- Task statement
In the entries below, the lines from the one with "Because lambda1 = fee1 / 2 and" through the one with "amount / max width*" are to be copied exactly; both ends count.

--- Extracted entries Enclosed Below ---

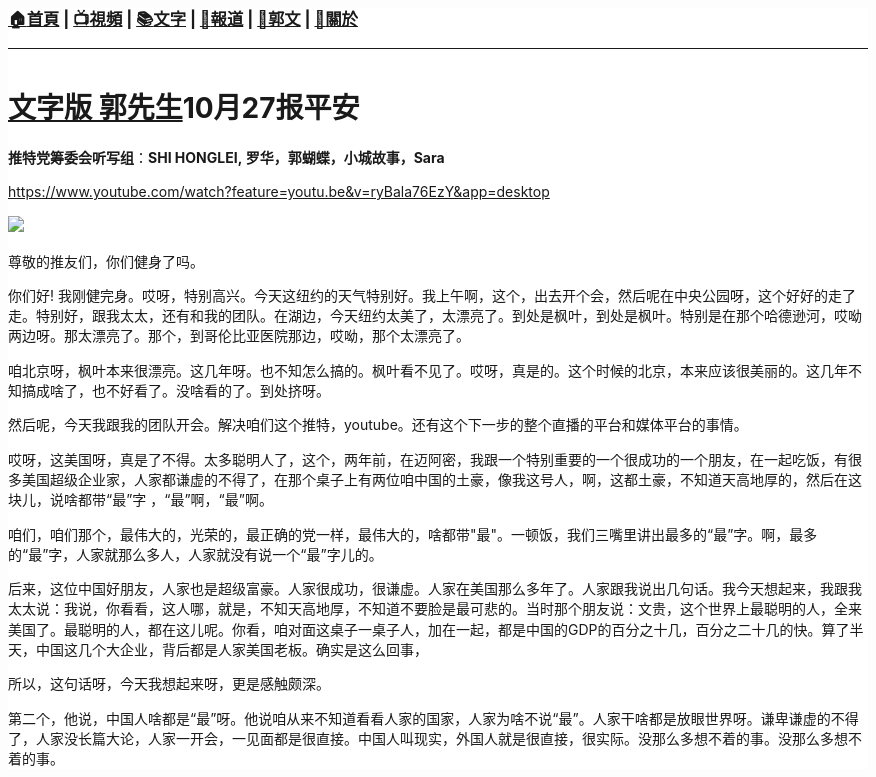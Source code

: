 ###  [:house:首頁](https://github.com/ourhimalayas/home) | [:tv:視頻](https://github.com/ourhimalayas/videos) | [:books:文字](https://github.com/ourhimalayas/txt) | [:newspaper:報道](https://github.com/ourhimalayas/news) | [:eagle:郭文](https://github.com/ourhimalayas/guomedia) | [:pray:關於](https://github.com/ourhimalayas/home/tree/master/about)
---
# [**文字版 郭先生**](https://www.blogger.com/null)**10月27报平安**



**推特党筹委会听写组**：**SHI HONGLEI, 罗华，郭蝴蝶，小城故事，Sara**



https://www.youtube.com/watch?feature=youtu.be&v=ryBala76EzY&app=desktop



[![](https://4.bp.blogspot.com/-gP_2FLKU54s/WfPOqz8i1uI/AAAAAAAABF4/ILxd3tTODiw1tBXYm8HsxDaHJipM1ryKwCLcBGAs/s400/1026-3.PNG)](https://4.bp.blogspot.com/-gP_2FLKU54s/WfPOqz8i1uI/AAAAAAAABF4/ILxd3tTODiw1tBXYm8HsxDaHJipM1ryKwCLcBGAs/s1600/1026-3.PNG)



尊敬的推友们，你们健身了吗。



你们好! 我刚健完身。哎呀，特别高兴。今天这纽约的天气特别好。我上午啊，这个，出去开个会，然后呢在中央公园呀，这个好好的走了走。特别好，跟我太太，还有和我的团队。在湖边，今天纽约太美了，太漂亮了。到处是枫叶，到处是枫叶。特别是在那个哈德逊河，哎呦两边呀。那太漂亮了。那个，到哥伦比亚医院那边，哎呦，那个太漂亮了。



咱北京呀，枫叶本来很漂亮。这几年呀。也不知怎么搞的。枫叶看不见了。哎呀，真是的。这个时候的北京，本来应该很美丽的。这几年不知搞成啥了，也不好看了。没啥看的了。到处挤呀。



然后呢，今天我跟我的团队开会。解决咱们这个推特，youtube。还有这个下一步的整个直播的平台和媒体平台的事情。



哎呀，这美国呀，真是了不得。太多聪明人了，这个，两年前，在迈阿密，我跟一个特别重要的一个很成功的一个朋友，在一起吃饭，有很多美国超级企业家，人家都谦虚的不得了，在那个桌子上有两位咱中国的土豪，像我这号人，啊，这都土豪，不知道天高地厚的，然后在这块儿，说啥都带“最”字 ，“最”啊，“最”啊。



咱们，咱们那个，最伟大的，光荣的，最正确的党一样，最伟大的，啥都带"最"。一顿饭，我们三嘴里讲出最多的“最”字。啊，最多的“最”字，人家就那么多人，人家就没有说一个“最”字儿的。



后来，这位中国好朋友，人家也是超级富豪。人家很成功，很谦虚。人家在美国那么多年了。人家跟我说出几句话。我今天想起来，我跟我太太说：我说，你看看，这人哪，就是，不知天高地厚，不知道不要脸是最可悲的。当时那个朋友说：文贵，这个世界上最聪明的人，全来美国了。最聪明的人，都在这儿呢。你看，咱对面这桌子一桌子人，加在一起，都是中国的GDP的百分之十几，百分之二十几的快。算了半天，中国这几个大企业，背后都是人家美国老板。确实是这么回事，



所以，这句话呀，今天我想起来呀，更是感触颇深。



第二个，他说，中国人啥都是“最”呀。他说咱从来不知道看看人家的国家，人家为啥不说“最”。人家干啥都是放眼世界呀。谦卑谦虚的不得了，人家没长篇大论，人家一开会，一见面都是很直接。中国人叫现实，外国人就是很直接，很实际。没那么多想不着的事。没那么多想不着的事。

--- End of Enclosed Extracted entries ---
--- Extracted entries Enclosed Below ---

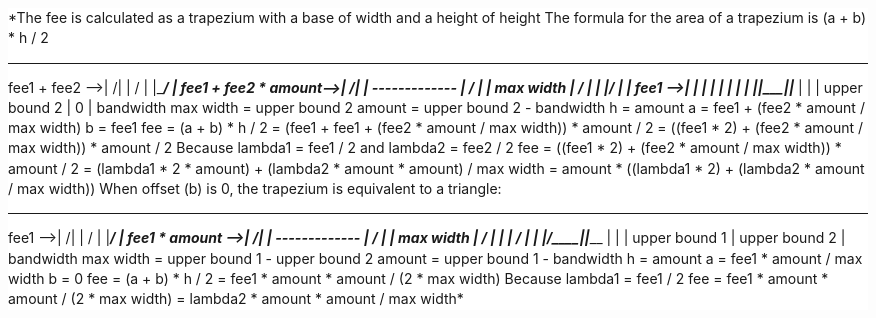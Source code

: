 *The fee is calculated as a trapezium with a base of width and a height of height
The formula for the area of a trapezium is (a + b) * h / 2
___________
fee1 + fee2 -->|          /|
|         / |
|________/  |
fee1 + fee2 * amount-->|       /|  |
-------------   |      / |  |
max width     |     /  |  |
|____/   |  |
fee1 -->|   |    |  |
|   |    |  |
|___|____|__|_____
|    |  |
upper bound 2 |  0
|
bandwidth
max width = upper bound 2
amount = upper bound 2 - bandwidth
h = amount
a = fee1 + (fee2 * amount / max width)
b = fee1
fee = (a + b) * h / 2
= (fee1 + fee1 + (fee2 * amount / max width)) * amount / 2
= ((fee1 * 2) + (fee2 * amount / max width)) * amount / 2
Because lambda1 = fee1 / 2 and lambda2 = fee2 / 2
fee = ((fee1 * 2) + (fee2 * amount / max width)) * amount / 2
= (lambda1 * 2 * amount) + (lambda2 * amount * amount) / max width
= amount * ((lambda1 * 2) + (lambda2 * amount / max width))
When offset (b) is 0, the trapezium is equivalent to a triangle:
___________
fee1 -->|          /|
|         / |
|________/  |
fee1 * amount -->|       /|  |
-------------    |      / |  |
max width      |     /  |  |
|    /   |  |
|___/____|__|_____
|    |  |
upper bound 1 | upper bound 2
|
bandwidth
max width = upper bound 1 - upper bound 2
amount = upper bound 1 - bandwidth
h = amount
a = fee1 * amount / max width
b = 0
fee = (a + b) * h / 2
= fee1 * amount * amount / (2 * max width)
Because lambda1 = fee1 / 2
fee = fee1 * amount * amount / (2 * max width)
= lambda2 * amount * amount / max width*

--- End of Enclosed Extracted entries ---

- Answer for the task
Because lambda1 = fee1 / 2 and lambda2 = fee2 / 2
fee = ((fee1 * 2) + (fee2 * amount / max width)) * amount / 2
= (lambda1 * 2 * amount) + (lambda2 * amount * amount) / max width
= amount * ((lambda1 * 2) + (lambda2 * amount / max width))
When offset (b) is 0, the trapezium is equivalent to a triangle:
___________
fee1 -->|          /|
|         / |
|________/  |
fee1 * amount -->|       /|  |
-------------    |      / |  |
max width      |     /  |  |
|    /   |  |
|___/____|__|_____
|    |  |
upper bound 1 | upper bound 2
|
bandwidth
max width = upper bound 1 - upper bound 2
amount = upper bound 1 - bandwidth
h = amount
a = fee1 * amount / max width
b = 0
fee = (a + b) * h / 2
= fee1 * amount * amount / (2 * max width)
Because lambda1 = fee1 / 2
fee = fee1 * amount * amount / (2 * max width)
= lambda2 * amount * amount / max width*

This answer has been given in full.